Justiça decreta prisão preventiva de homem acusado de atuar como falso médico

📅 09 de August de 2026 ⏱ 2 min de leitura
Justiça decreta prisão preventiva de homem acusado de atuar como falso médico

A Justiça do Rio de Janeiro converteu em preventiva a prisão em flagrante de um homem acusado de realizar atendimentos médicos sem habilitação profissional. A decisão foi tomada durante audiência de custódia realizada em 8 de agosto, após a prisão em Nova Iguaçu, na Baixada Fluminense.

De acordo com o Tribunal de Justiça do Rio de Janeiro (TJRJ), o investigado foi detido enquanto atendia uma criança com doença grave. No momento do flagrante, ele utilizaria carimbos e receituários vinculados a outros profissionais.

Por que a prisão foi convertida em preventiva?

A prisão preventiva é uma medida cautelar e não representa condenação antecipada. Para ser decretada, exige fundamentação concreta baseada nos requisitos previstos na legislação processual penal, como a necessidade de proteger a ordem pública, preservar a investigação ou assegurar a aplicação da lei penal.

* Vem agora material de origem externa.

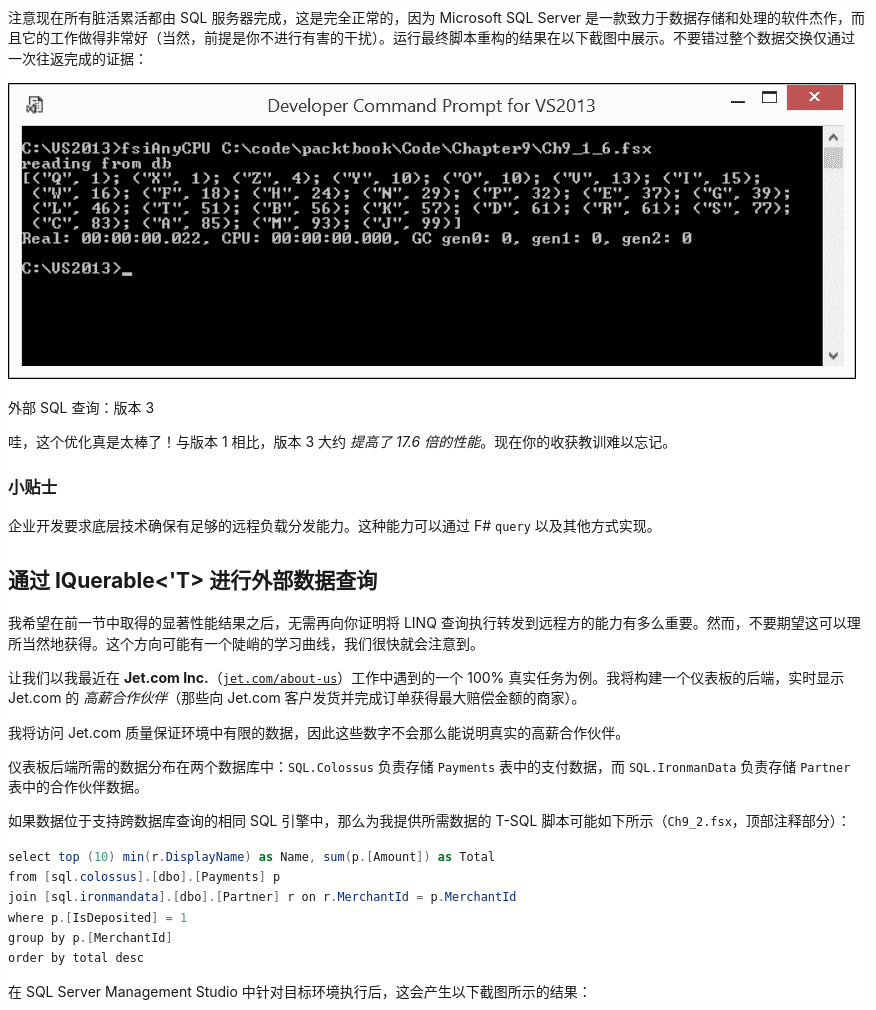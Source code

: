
 ```cs
```

注意现在所有脏活累活都由 SQL 服务器完成，这是完全正常的，因为 Microsoft SQL Server 是一款致力于数据存储和处理的软件杰作，而且它的工作做得非常好（当然，前提是你不进行有害的干扰）。运行最终脚本重构的结果在以下截图中展示。不要错过整个数据交换仅通过一次往返完成的证据：

![通过 IEnumerable<'T> 进行外部数据查询](img/Image00044.jpg)

外部 SQL 查询：版本 3

哇，这个优化真是太棒了！与版本 1 相比，版本 3 大约 *提高了 17.6 倍的性能*。现在你的收获教训难以忘记。

### 小贴士

企业开发要求底层技术确保有足够的远程负载分发能力。这种能力可以通过 F# `query` 以及其他方式实现。

## 通过 IQuerable<'T> 进行外部数据查询

我希望在前一节中取得的显著性能结果之后，无需再向你证明将 LINQ 查询执行转发到远程方的能力有多么重要。然而，不要期望这可以理所当然地获得。这个方向可能有一个陡峭的学习曲线，我们很快就会注意到。

让我们以我最近在 **Jet.com Inc.**（[`jet.com/about-us`](https://jet.com/about-us)）工作中遇到的一个 100% 真实任务为例。我将构建一个仪表板的后端，实时显示 Jet.com 的 *高薪合作伙伴*（那些向 Jet.com 客户发货并完成订单获得最大赔偿金额的商家）。

我将访问 Jet.com 质量保证环境中有限的数据，因此这些数字不会那么能说明真实的高薪合作伙伴。

仪表板后端所需的数据分布在两个数据库中：`SQL.Colossus` 负责存储 `Payments` 表中的支付数据，而 `SQL.IronmanData` 负责存储 `Partner` 表中的合作伙伴数据。

如果数据位于支持跨数据库查询的相同 SQL 引擎中，那么为我提供所需数据的 T-SQL 脚本可能如下所示（`Ch9_2.fsx`，顶部注释部分）：

```cs
select top (10) min(r.DisplayName) as Name, sum(p.[Amount]) as Total 
from [sql.colossus].[dbo].[Payments] p 
join [sql.ironmandata].[dbo].[Partner] r on r.MerchantId = p.MerchantId 
where p.[IsDeposited] = 1 
group by p.[MerchantId] 
order by total desc 

```

在 SQL Server Management Studio 中针对目标环境执行后，这会产生以下截图所示的结果：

No caso, a juíza considerou que a liberdade do investigado representaria risco direto à vida e à saúde de terceiros. A decisão mencionou indícios de utilização reiterada de identidades e documentos médicos alheios, além da possível realização de atendimentos e prescrições ao longo de meses.

A magistrada entendeu que a medida era necessária para impedir a continuidade das condutas investigadas e resguardar a coletividade. O processo tramita perante a Justiça estadual, onde serão produzidas as provas e garantidos o contraditório e a ampla defesa.

Exercício ilegal da medicina e uso de documentos

O exercício de atividade médica sem preencher as condições legais pode gerar responsabilização penal. Dependendo dos fatos comprovados, o uso de carimbos, receituários, nomes ou documentos pertencentes a profissionais habilitados também pode levar à apuração de outras infrações.

Pacientes e familiares podem conferir a inscrição do médico nos canais oficiais do Conselho Regional de Medicina. Em caso de suspeita, é importante preservar documentos, receitas, comprovantes de pagamento e conversas, além de procurar as autoridades competentes. A apuração deve respeitar a presunção de inocência até eventual decisão definitiva.